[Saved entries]
>>>>

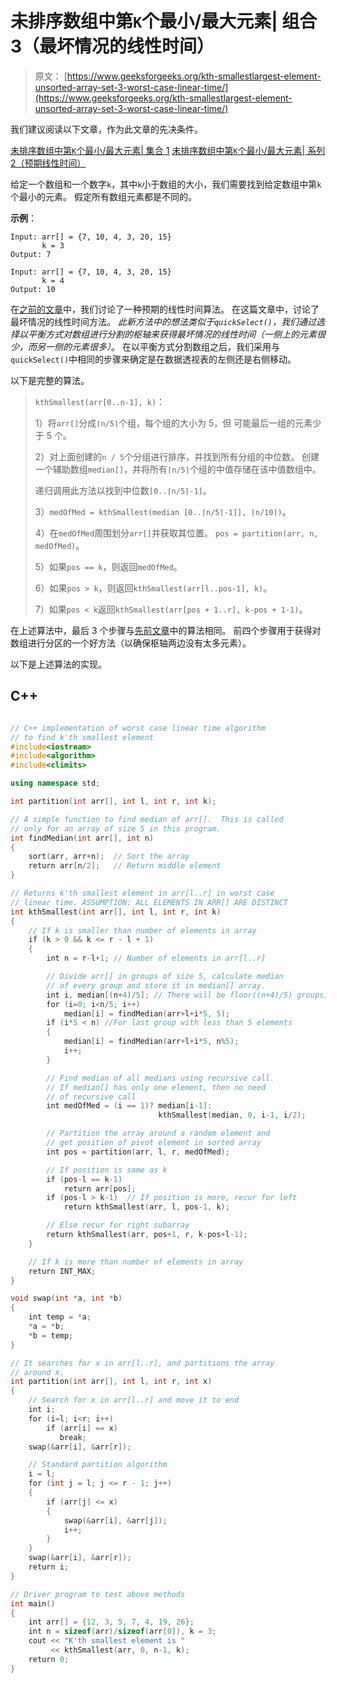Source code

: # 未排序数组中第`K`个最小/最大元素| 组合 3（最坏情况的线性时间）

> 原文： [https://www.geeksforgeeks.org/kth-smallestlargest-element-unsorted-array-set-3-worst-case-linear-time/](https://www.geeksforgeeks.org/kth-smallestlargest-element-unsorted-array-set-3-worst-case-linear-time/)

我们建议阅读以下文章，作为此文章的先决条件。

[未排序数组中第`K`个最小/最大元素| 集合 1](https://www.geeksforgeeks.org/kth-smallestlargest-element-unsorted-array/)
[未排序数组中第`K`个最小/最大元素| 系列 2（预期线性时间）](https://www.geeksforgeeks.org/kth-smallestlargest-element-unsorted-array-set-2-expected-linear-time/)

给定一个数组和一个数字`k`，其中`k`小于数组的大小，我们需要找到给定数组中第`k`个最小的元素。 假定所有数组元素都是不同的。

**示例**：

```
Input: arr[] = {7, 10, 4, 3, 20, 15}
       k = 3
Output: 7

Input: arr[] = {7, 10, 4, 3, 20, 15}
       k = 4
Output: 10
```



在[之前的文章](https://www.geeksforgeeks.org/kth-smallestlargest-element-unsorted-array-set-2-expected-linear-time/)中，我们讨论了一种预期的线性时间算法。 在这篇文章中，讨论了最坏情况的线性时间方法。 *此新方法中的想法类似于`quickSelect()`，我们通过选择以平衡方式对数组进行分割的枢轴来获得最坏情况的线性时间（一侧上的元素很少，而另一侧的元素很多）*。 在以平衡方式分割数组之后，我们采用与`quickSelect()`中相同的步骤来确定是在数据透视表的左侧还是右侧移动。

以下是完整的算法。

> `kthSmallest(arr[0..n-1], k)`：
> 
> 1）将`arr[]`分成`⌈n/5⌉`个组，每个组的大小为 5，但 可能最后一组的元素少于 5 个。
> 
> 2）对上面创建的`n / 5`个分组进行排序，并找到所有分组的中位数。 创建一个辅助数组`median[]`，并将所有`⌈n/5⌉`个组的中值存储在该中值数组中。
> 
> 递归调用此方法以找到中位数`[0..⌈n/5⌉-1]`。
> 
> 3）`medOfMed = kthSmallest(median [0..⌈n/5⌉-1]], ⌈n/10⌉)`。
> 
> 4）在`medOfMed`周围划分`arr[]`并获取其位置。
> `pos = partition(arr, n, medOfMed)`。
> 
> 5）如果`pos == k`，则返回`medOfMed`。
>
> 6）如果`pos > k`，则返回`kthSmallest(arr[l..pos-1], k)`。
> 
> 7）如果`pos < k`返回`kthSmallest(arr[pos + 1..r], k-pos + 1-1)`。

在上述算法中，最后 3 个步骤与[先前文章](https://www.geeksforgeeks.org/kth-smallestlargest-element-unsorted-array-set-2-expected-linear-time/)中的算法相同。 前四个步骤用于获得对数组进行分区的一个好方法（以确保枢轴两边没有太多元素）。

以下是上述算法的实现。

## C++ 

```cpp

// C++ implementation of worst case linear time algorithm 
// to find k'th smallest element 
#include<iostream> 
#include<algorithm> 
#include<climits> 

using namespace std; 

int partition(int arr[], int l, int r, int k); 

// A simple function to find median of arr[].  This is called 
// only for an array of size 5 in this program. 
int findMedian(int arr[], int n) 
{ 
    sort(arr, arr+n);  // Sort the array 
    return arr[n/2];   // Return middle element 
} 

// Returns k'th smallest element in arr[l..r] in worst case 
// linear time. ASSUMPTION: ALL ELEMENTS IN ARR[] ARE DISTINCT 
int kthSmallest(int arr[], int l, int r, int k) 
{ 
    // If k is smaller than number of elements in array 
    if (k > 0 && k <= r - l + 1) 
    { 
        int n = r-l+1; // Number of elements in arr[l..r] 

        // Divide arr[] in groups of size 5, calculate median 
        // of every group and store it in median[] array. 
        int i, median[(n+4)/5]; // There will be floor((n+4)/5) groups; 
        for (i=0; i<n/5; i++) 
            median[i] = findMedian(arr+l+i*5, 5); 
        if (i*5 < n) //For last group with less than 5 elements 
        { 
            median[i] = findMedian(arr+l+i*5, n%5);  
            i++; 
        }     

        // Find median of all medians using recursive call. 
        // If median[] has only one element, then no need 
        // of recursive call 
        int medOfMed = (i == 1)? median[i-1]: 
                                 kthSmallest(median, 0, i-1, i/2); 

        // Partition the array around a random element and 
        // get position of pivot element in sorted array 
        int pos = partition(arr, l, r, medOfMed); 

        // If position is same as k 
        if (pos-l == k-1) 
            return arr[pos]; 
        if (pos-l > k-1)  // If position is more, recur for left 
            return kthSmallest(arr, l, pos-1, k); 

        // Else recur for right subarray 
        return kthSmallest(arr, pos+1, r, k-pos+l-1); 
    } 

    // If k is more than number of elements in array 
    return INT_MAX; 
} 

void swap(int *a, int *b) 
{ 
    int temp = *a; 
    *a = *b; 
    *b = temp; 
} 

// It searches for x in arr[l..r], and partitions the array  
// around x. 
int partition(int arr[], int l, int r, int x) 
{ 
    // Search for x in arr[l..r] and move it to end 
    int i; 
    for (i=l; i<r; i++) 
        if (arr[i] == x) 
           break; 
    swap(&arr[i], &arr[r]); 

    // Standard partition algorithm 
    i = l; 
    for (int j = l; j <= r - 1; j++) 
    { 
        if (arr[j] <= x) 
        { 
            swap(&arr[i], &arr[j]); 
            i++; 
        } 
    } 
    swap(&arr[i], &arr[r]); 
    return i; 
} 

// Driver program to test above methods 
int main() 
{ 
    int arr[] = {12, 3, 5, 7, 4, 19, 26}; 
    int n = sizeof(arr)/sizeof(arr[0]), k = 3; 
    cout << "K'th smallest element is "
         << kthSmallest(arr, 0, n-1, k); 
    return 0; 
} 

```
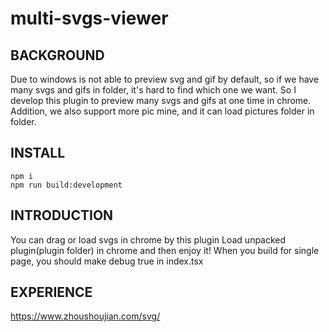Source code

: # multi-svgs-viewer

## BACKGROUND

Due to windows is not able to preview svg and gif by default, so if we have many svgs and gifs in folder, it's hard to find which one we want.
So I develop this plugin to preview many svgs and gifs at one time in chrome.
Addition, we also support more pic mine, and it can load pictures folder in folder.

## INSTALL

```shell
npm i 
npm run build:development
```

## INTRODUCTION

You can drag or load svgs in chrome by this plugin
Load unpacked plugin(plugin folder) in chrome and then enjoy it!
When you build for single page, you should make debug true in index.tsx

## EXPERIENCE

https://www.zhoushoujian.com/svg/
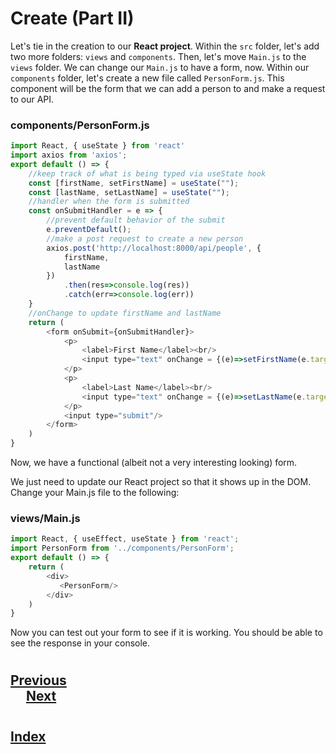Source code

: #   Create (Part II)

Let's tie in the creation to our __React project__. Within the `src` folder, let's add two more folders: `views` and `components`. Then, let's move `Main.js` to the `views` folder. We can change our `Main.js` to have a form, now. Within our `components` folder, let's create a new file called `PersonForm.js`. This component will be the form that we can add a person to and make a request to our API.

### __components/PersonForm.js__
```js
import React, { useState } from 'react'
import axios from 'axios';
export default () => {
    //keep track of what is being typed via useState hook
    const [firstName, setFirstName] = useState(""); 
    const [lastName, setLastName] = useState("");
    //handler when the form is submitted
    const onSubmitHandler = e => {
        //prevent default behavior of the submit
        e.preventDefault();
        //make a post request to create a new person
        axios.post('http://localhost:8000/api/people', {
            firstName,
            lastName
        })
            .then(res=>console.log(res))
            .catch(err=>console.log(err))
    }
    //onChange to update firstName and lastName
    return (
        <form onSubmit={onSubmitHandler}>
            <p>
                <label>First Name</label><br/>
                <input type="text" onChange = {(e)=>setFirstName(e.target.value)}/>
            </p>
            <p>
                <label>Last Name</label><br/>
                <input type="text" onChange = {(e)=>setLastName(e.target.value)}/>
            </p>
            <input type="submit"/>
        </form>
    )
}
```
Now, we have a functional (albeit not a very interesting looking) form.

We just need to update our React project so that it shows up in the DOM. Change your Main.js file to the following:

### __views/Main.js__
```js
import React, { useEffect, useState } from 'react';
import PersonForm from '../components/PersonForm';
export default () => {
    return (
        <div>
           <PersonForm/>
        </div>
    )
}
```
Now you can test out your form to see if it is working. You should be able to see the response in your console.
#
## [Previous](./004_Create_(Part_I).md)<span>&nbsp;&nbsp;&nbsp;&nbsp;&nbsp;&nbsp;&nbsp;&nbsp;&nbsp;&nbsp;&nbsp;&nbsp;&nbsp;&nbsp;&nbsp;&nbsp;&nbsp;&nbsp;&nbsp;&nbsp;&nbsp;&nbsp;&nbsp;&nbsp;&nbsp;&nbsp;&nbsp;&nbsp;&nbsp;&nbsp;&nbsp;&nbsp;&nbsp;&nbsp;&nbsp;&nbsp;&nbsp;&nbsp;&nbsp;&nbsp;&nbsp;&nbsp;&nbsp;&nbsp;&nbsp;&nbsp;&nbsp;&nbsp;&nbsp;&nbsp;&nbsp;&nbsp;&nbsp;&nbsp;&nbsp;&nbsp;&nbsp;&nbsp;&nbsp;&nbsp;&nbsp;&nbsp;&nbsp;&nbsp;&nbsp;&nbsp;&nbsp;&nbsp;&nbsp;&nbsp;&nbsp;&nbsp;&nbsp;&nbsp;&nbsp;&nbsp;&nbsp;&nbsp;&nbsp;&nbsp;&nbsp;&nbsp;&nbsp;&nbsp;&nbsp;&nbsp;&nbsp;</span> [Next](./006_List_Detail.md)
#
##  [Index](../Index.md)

<<<<
>>>>

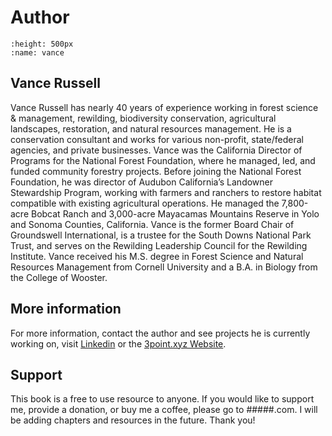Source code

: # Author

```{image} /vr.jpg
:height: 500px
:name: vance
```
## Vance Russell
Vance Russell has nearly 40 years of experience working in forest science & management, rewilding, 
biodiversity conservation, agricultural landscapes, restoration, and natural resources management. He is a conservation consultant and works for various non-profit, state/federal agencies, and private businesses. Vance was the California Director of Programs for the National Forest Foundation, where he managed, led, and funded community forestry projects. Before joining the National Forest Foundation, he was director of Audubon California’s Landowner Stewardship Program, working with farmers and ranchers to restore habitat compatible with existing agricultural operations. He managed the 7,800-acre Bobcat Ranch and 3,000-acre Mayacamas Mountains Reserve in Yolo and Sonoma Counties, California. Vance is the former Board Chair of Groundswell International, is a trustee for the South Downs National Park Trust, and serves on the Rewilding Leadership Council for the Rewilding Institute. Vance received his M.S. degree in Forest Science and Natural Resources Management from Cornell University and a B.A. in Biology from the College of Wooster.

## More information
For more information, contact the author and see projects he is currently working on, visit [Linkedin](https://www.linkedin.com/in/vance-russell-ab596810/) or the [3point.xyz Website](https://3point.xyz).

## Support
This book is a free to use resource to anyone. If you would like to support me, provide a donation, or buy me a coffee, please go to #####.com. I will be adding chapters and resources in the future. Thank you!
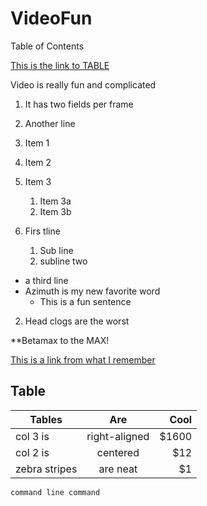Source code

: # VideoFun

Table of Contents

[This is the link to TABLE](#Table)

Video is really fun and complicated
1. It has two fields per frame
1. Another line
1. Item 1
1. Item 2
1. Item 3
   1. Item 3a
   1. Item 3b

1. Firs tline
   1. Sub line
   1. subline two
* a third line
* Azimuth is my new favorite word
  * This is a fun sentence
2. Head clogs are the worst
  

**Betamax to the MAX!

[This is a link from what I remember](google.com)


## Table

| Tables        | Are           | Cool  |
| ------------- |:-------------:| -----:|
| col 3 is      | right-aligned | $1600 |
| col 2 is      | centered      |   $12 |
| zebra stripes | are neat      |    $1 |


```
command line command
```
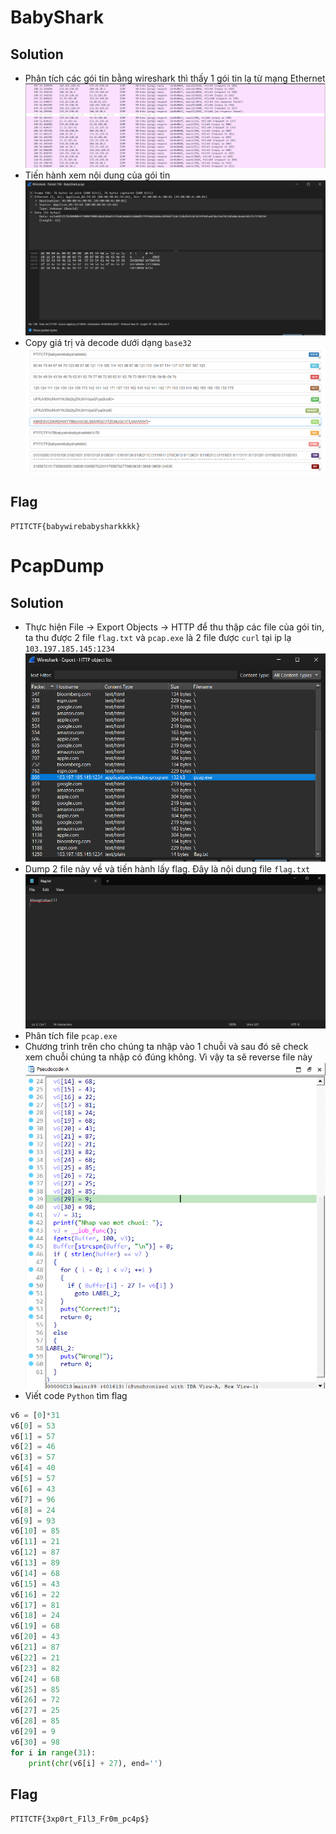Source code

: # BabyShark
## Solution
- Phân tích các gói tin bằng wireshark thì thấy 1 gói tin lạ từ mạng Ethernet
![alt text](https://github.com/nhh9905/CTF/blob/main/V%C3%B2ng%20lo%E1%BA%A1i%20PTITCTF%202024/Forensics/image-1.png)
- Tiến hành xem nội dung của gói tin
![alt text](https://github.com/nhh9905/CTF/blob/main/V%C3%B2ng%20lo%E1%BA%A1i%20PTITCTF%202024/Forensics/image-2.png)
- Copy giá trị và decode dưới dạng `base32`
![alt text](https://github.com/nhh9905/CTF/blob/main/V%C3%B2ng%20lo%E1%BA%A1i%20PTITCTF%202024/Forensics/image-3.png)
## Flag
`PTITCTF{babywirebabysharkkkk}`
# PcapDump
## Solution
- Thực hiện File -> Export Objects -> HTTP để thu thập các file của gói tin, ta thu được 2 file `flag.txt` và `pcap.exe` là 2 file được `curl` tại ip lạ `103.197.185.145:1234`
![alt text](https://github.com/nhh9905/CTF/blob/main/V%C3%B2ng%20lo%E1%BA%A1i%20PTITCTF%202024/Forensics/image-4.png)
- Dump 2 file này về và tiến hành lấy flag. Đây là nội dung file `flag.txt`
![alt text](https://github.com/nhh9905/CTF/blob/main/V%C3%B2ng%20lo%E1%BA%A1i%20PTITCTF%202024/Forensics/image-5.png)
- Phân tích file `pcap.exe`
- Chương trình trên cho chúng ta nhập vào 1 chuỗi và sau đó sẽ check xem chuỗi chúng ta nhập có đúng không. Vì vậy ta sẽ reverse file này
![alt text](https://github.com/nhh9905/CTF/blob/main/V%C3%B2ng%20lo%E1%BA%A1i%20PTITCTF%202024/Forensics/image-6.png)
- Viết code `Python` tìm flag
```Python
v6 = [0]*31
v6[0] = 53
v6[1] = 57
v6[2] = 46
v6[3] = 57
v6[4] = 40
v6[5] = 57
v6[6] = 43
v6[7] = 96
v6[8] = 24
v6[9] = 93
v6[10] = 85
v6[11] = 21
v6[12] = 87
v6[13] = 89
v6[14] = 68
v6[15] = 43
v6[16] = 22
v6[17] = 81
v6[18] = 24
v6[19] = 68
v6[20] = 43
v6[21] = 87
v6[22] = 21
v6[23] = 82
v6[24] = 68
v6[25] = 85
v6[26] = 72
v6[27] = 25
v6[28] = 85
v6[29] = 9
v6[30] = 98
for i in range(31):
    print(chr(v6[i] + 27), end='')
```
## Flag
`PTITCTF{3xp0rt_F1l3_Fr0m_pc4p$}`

<<<<

■ Task details ■
Lines with "label" in the records above: copy every one of them.

■ Solution ■
                <label>First Name</label><br/>
                <label>Last Name</label><br/>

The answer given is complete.